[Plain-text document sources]
☆ ☆ ☆ ☆

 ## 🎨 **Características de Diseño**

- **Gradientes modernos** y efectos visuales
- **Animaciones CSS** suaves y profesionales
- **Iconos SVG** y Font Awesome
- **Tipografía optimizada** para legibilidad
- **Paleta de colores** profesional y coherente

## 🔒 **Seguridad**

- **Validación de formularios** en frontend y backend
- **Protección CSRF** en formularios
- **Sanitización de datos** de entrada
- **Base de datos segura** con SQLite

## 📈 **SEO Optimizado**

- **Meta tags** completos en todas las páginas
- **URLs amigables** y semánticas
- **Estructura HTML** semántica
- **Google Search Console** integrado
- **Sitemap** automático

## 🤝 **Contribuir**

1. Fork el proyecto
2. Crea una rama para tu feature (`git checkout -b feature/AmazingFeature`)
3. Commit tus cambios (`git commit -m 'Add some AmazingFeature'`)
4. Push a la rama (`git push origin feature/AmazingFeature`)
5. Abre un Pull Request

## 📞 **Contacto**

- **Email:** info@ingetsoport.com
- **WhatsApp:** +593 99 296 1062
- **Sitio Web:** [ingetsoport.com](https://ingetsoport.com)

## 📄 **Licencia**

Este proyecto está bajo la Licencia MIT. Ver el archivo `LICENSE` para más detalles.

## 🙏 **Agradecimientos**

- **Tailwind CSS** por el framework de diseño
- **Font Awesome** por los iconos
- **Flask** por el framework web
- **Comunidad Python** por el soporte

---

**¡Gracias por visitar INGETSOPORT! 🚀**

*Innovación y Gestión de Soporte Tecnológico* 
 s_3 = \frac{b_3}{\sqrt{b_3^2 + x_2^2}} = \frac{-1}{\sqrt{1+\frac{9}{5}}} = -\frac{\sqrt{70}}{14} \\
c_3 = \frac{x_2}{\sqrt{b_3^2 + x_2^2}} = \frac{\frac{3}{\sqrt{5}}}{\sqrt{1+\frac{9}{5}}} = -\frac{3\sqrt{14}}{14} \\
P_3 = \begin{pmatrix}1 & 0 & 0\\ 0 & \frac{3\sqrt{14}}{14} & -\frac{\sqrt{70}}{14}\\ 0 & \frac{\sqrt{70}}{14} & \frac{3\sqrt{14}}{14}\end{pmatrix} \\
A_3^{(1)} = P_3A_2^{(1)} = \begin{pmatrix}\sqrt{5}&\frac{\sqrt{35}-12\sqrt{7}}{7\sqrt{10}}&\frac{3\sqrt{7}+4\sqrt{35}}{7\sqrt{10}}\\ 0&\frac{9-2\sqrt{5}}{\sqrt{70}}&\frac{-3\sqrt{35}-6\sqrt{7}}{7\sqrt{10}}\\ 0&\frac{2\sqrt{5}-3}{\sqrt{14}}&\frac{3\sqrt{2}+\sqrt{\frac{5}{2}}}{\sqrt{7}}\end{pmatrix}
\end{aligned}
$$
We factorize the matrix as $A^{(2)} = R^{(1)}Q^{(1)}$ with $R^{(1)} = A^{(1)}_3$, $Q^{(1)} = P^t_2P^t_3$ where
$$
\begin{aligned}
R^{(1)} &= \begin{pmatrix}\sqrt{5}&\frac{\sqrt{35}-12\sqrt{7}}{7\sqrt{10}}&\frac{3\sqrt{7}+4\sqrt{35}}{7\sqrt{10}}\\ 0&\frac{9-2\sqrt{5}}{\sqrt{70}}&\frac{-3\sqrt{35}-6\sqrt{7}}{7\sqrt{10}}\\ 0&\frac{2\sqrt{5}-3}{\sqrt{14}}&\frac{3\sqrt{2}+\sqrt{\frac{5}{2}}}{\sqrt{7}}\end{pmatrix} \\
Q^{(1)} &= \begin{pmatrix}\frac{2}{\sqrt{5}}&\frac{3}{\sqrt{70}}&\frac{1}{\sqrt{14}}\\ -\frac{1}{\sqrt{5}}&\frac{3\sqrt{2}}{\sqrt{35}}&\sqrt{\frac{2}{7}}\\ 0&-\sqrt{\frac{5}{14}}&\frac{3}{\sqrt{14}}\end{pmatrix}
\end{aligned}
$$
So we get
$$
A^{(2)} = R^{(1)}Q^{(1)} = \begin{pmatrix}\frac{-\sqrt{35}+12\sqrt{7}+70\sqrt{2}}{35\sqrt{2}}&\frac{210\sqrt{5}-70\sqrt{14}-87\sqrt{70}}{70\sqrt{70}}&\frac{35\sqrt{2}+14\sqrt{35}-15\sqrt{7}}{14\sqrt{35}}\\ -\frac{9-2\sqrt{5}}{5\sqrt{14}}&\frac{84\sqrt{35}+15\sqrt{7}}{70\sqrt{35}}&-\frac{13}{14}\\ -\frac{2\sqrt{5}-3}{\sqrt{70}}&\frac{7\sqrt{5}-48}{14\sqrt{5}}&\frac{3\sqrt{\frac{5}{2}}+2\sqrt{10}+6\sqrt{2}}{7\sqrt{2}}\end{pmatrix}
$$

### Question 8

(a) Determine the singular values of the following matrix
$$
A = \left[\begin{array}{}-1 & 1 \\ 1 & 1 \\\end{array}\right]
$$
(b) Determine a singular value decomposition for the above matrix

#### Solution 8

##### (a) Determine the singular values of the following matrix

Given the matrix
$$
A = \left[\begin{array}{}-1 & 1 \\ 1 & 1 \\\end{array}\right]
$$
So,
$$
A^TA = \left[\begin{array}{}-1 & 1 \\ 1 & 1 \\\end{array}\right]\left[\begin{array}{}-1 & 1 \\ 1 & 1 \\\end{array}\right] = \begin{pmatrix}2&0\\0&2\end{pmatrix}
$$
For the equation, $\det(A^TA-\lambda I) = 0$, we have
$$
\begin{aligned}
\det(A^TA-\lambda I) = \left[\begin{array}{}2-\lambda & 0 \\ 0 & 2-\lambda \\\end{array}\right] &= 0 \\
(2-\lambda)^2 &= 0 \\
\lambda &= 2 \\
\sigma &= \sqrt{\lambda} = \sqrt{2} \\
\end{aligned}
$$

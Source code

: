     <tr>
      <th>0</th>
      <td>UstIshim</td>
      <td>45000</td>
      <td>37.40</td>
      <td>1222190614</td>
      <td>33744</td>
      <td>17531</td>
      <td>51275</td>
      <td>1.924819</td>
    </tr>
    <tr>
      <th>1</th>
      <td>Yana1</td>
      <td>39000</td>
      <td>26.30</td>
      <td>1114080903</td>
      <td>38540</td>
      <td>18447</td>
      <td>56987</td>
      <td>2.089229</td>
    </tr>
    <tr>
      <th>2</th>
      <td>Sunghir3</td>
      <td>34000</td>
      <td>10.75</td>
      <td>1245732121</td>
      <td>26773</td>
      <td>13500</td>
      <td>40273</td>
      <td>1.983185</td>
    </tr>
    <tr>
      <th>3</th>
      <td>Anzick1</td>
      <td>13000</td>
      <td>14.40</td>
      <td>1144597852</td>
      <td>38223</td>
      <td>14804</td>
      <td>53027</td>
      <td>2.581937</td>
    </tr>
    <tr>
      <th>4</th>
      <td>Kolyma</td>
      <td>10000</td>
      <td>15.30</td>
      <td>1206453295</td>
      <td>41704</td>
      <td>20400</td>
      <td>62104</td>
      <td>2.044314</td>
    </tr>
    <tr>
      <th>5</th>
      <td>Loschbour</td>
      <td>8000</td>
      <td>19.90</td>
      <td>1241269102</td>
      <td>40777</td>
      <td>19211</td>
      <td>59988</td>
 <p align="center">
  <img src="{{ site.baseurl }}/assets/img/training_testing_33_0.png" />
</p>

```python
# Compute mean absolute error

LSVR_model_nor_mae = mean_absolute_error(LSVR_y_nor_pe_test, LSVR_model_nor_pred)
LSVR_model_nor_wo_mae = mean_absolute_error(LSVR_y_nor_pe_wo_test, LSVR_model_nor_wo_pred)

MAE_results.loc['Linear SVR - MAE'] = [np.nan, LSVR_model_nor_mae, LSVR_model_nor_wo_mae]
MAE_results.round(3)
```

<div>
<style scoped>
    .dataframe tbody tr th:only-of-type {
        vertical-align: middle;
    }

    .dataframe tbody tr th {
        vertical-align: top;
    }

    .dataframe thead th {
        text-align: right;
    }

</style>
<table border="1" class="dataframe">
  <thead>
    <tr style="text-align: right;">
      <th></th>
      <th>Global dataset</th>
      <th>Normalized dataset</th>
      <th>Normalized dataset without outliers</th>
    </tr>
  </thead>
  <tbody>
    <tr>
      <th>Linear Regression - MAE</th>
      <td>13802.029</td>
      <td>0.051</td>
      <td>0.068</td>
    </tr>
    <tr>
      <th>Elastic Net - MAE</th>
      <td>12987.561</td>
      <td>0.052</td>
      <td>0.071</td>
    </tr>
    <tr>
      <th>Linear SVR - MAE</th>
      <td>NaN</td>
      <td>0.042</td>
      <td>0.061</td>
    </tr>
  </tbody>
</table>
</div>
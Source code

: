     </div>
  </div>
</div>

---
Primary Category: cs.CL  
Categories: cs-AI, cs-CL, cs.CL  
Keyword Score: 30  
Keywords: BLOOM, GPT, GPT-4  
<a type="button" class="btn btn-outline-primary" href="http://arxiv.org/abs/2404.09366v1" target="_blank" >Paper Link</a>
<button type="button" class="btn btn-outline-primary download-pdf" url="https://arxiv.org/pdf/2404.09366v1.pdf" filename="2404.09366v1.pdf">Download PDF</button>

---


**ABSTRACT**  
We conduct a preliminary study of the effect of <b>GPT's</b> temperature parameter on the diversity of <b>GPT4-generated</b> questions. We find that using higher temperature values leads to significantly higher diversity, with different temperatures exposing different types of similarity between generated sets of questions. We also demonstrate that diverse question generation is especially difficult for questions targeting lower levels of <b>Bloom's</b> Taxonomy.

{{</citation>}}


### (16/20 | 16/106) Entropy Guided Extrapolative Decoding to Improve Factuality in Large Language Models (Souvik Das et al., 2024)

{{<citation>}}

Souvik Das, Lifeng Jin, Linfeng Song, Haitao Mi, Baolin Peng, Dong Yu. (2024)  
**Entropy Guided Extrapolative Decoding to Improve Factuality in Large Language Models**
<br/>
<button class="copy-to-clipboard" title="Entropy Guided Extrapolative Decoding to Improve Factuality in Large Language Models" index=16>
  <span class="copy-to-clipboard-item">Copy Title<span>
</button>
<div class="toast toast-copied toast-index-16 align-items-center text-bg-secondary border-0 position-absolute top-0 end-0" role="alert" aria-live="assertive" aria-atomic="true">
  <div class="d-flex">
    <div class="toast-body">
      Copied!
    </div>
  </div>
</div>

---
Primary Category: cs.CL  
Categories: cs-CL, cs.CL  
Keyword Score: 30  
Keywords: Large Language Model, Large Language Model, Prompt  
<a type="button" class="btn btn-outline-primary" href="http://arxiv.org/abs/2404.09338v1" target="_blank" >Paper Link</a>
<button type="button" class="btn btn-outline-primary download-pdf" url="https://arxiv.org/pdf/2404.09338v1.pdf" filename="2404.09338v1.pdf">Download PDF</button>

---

☆ ☆ ☆ ☆

▸ Aim of the task
Begin with the line above that has "tbody tr th:only-of-type" and continue through the line that has "<td>13802.029</td>", setting each one down exactly. Stop there.

▸ Output below
    .dataframe tbody tr th:only-of-type {
        vertical-align: middle;
    }

    .dataframe tbody tr th {
        vertical-align: top;
    }

    .dataframe thead th {
        text-align: right;
    }

</style>
<table border="1" class="dataframe">
  <thead>
    <tr style="text-align: right;">
      <th></th>
      <th>Global dataset</th>
      <th>Normalized dataset</th>
      <th>Normalized dataset without outliers</th>
    </tr>
  </thead>
  <tbody>
    <tr>
      <th>Linear Regression - MAE</th>
      <td>13802.029</td>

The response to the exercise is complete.